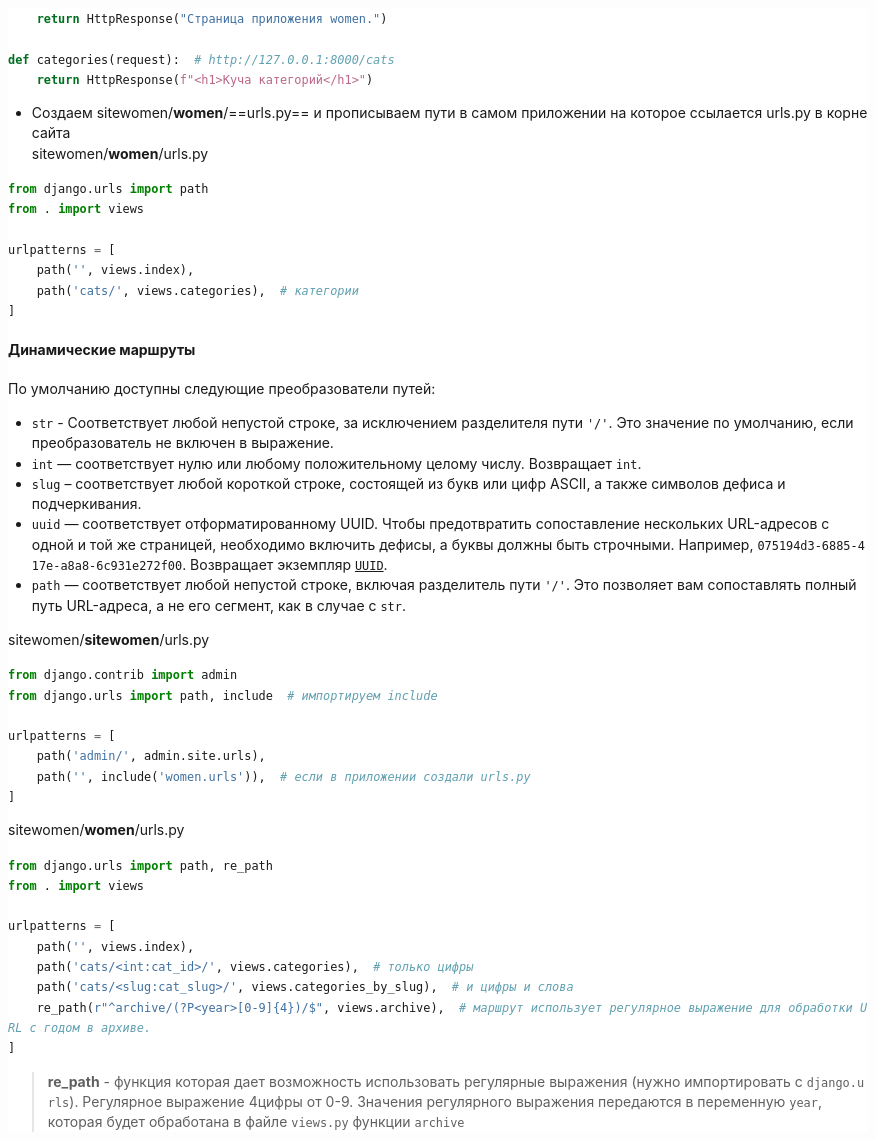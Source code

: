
 ```python
    return HttpResponse("Страница приложения women.")

def categories(request):  # http://127.0.0.1:8000/cats
    return HttpResponse(f"<h1>Куча категорий</h1>")
```
- Создаем sitewomen/**women**/==urls.py== и прописываем пути в самом приложении на которое ссылается urls.py в корне сайта  
sitewomen/**women**/urls.py
```python
from django.urls import path
from . import views

urlpatterns = [
    path('', views.index),
    path('cats/', views.categories),  # категории
]
```
#### Динамические маршруты
По умолчанию доступны следующие преобразователи путей:
 - `str` - Соответствует любой непустой строке, за исключением разделителя пути `'/'`. Это значение по умолчанию, если преобразователь не включен в выражение. 
 - `int` — соответствует нулю или любому положительному целому числу. Возвращает `int`.
 - `slug` – соответствует любой короткой строке, состоящей из букв или цифр ASCII, а также символов дефиса и подчеркивания.  
 - `uuid` — соответствует отформатированному UUID. Чтобы предотвратить сопоставление нескольких URL-адресов с одной и той же страницей, необходимо включить дефисы, а буквы должны быть строчными. Например, `075194d3-6885-417e-a8a8-6c931e272f00`. Возвращает экземпляр [`UUID`](https://docs.python.org/3/library/uuid.html#uuid.UUID "(in Python v3.12)"). 
 - `path` — соответствует любой непустой строке, включая разделитель пути `'/'`. Это позволяет вам сопоставлять полный путь URL-адреса, а не его сегмент, как в случае с `str`.
 
sitewomen/**sitewomen**/urls.py
```python
from django.contrib import admin
from django.urls import path, include  # импортируем include

urlpatterns = [
    path('admin/', admin.site.urls),
    path('', include('women.urls')),  # если в приложении создали urls.py
]
```
sitewomen/**women**/urls.py
```python
from django.urls import path, re_path
from . import views

urlpatterns = [
    path('', views.index),
    path('cats/<int:cat_id>/', views.categories),  # только цифры
    path('cats/<slug:cat_slug>/', views.categories_by_slug),  # и цифры и слова
    re_path(r"^archive/(?P<year>[0-9]{4})/$", views.archive),  # маршрут использует регулярное выражение для обработки URL с годом в архиве.
]
```
> **re_path** - функция которая дает возможность использовать регулярные выражения (нужно импортировать с `django.urls`). 
> Регулярное выражение 4цифры от 0-9. Значения регулярного выражения передаются в переменную `year`, которая будет обработана в файле `views.py` функции `archive`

——————

**Work instructions**
Only the pictures are to be left out; everything else in the entries above must be duplicated exactly.

**Solution to this task**
Source code

:
 ```python
    return HttpResponse("Страница приложения women.")

def categories(request):  # http://127.0.0.1:8000/cats
    return HttpResponse(f"<h1>Куча категорий</h1>")
```
- Создаем sitewomen/**women**/==urls.py== и прописываем пути в самом приложении на которое ссылается urls.py в корне сайта  
sitewomen/**women**/urls.py
```python
from django.urls import path
from . import views

urlpatterns = [
    path('', views.index),
    path('cats/', views.categories),  # категории
]
```
#### Динамические маршруты
По умолчанию доступны следующие преобразователи путей:
 - `str` - Соответствует любой непустой строке, за исключением разделителя пути `'/'`. Это значение по умолчанию, если преобразователь не включен в выражение. 
 - `int` — соответствует нулю или любому положительному целому числу. Возвращает `int`.
 - `slug` – соответствует любой короткой строке, состоящей из букв или цифр ASCII, а также символов дефиса и подчеркивания.  
 - `uuid` — соответствует отформатированному UUID. Чтобы предотвратить сопоставление нескольких URL-адресов с одной и той же страницей, необходимо включить дефисы, а буквы должны быть строчными. Например, `075194d3-6885-417e-a8a8-6c931e272f00`. Возвращает экземпляр [`UUID`](https://docs.python.org/3/library/uuid.html#uuid.UUID "(in Python v3.12)"). 
 - `path` — соответствует любой непустой строке, включая разделитель пути `'/'`. Это позволяет вам сопоставлять полный путь URL-адреса, а не его сегмент, как в случае с `str`.
 
sitewomen/**sitewomen**/urls.py
```python
from django.contrib import admin
from django.urls import path, include  # импортируем include

urlpatterns = [
    path('admin/', admin.site.urls),
    path('', include('women.urls')),  # если в приложении создали urls.py
]
```
sitewomen/**women**/urls.py
```python
from django.urls import path, re_path
from . import views

urlpatterns = [
    path('', views.index),
    path('cats/<int:cat_id>/', views.categories),  # только цифры
    path('cats/<slug:cat_slug>/', views.categories_by_slug),  # и цифры и слова
    re_path(r"^archive/(?P<year>[0-9]{4})/$", views.archive),  # маршрут использует регулярное выражение для обработки URL с годом в архиве.
]
```
> **re_path** - функция которая дает возможность использовать регулярные выражения (нужно импортировать с `django.urls`). 
> Регулярное выражение 4цифры от 0-9. Значения регулярного выражения передаются в переменную `year`, которая будет обработана в файле `views.py` функции `archive`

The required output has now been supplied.